This is by David.
The find of the morning was the Green Salmon Bakery in Yachats, which for those who are interested in these things is spoken with a silent “c” namely “Ya – Hats”. This may be the only example of the “silent c” phenomena that I have encountered in over 50 years (although I must confess I have done one or two other things in the last 50 years other than look for words with a silent C, and so may have missed a few). Anyway back to the Green Salmon – where there were no green salmon. But there was mega-brilliant coffee and cakes to die for (and may have had ingredients that were so yummy that they hastened the demise of the eater). They also had internet so we caught up with the world, people watched and stuffed ourselves a little bit.
The Oregon coast is a bit reminiscent of Wales in many ways in that the sun does not shine too often, there is a stiff breeze and the fog rolls off the sea and becomes low cloud on the hills at the side of the ocean. The land is verdant, and must be really spectacular in the winter when big storms roll in. Today was calm but cloudy/foggy. We went to Cape Perpetua and climbed up to the viewpoint at the top of the cliff. This was built by the Civiliam Conservation Corps in the 1930s – a make work scheme funding by federal taxation to help break the grip that the depression had on the nation. There is lots of evidence of the CCC in this area which shows how desperate the depression must have been.
The forest at the top of the cliff was classic temperate rain forest, as the pictures attempt to show. Memories of Cradle Mountain in Tasmania came to mind. The views up and down the coast were obscured by fog but just occasionally the clouds would clear and we could see for many miles.
There are repeated signs advertising (or possibly warning of) Elk in this area. We saw an Elk on a roundabout in Bend (at the side not on the road but just strolling around like a cow in India) but the Elk signs here seem to guarantee that the Elk stay away. We peered around from the top of Cape Perpetua and saw not a single Elk.

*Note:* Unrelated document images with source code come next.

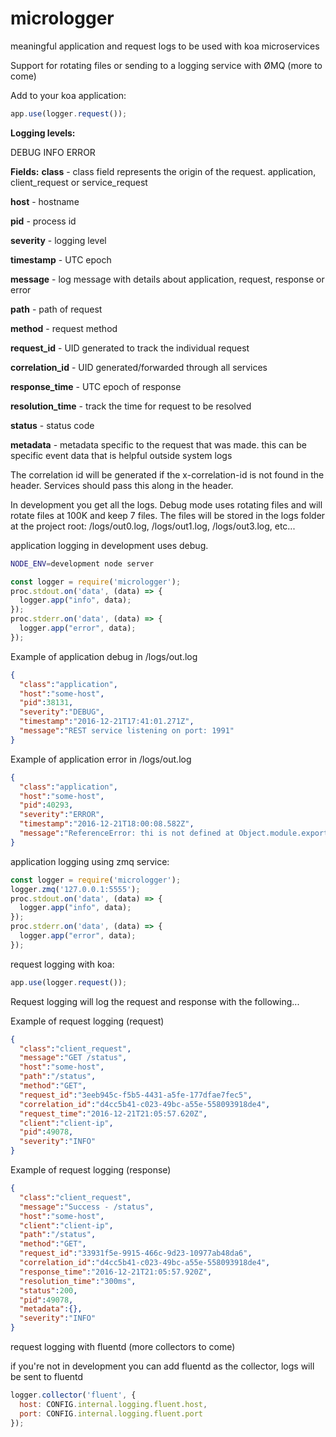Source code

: # micrologger

meaningful application and request logs to be used with koa microservices

Support for rotating files or sending to a logging service with ØMQ (more to come)

Add to your koa application:

```js
app.use(logger.request());
```

**Logging levels:**

DEBUG
INFO
ERROR


**Fields:**
**class** - class field represents the origin of the request. application, client\_request or service\_request

**host** - hostname

**pid** - process id

**severity** - logging level

**timestamp** - UTC epoch

**message** - log message with details about application, request, response or error

**path** - path of request

**method** - request method

**request\_id** - UID generated to track the individual request

**correlation\_id** - UID generated/forwarded through all services

**response\_time** - UTC epoch of response

**resolution\_time** - track the time for request to be resolved

**status** - status code

**metadata** - metadata specific to the request that was made. this can be specific event data that is helpful outside system logs 

The correlation id will be generated if the x-correlation-id is not found in the header. Services should pass this along in the header.

In development you get all the logs. Debug mode uses rotating files and will rotate files at 100K and keep 7 files. The files will be stored in the logs folder at the project root: /logs/out0.log, /logs/out1.log, /logs/out3.log, etc...

application logging in development uses debug. 

```sh
NODE_ENV=development node server
```

```js
const logger = require('micrologger');
proc.stdout.on('data', (data) => { 
  logger.app("info", data);
});
proc.stderr.on('data', (data) => { 
  logger.app("error", data);
});
```

Example of application debug in /logs/out.log

```json
{
  "class":"application",
  "host":"some-host",
  "pid":38131,
  "severity":"DEBUG",
  "timestamp":"2016-12-21T17:41:01.271Z",
  "message":"REST service listening on port: 1991"
}

```

Example of application error in /logs/out.log

```json
{
  "class":"application",
  "host":"some-host",
  "pid":40293,
  "severity":"ERROR",
  "timestamp":"2016-12-21T18:00:08.582Z",
  "message":"ReferenceError: thi is not defined at Object.module.exports.post ...rest of stack trace"
}
```

application logging using zmq service:

```js
const logger = require('micrologger');
logger.zmq('127.0.0.1:5555');
proc.stdout.on('data', (data) => { 
  logger.app("info", data);
});
proc.stderr.on('data', (data) => { 
  logger.app("error", data);
});
```

request logging with koa:

```js
app.use(logger.request());
```

Request logging will log the request and response with the following...

Example of request logging (request)

```json
{
  "class":"client_request",
  "message":"GET /status",
  "host":"some-host",
  "path":"/status",
  "method":"GET",
  "request_id":"3eeb945c-f5b5-4431-a5fe-177dfae7fec5",
  "correlation_id":"d4cc5b41-c023-49bc-a55e-558093918de4",
  "request_time":"2016-12-21T21:05:57.620Z",
  "client":"client-ip",
  "pid":49078,
  "severity":"INFO"
}
```

Example of request logging (response)

```json
{
  "class":"client_request",
  "message":"Success - /status",
  "host":"some-host",
  "client":"client-ip",
  "path":"/status",
  "method":"GET",
  "request_id":"33931f5e-9915-466c-9d23-10977ab48da6",
  "correlation_id":"d4cc5b41-c023-49bc-a55e-558093918de4",
  "response_time":"2016-12-21T21:05:57.920Z",
  "resolution_time":"300ms",
  "status":200,
  "pid":49078,
  "metadata":{},
  "severity":"INFO"
}
```

request logging with fluentd (more collectors to come)

if you're not in development you can add fluentd as the collector, logs will be sent to fluentd

```js
logger.collector('fluent', {
  host: CONFIG.internal.logging.fluent.host,
  port: CONFIG.internal.logging.fluent.port
});
```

We then went down to the coast and ambled around looking at small waves breaking on the lava cliffs and outcrops. Spectactular in the rough but a bit predictable in the calm.

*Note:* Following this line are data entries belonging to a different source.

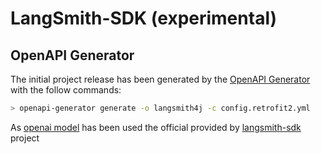 # LangSmith-SDK (experimental)

## OpenAPI Generator

The initial project release has been generated by the [OpenAPI Generator] with the follow commands:

```bash
> openapi-generator generate -o langsmith4j -c config.retrofit2.yml
```

As [openai model][model] has been used the official provided by [langsmith-sdk] project

[OpenAPI Generator]: https://openapi-generator.tech
[model]: https://github.com/langchain-ai/langsmith-sdk/raw/main/openapi/openapi.yaml
[langsmith-sdk]: https://github.com/langchain-ai/langsmith-sdk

We found a quiet spot out of the wind and read for an hour. Please note those of you who cannot believe that I can stay still for more then 2 minutes (away from my desk that it), that we read silently and peacefully for at least an hour and then only moved because of the promise of seeing Sea Lions.
Down the coast was a place that described itself as being “Sea Lion Caves”. This is a tourist attraction but we held our noses and went in, and they explained that there was a 200 feet lift that tourists took from the hillside down to a cave, and that we could then see Sea Lions basking in the cave. Just before we paid our money they explained that today there was a “petit problem” in that there were no Sea Lions in the cave. However, in a spirit of generosity, they offered a discount to us because there were no Sea Lions. That is a bit like London Zoo offering a discount to come in to see the animal enclosures when there were no animals. We politely declined even though we were assured it was a very nice cave, and made our excuses.
Bernie drove back to Yachuts along the stunning coastline. In fact Bernie has done all the driving as driving does not quite work for me yet. I am getting there but holding the steering wheel all the time remains a bit painful.
Once back we read, had tea and then went for a walk to explore Smelt Sands. On god day I am sure this is very pretty but by this stage the wind had got up, cloud was rolling off the sea and it was not too attractive. So we ambled back to the village and found the local “pub” which advertises itself as a pub and inside felt like a pub. An informal group of musicians arrived to play some standard blues numbers in the corner and we drank beer. Lots of good things here!
Then back for a meal of smoked fish and salad and bed. A much more enjoyable day than we expected.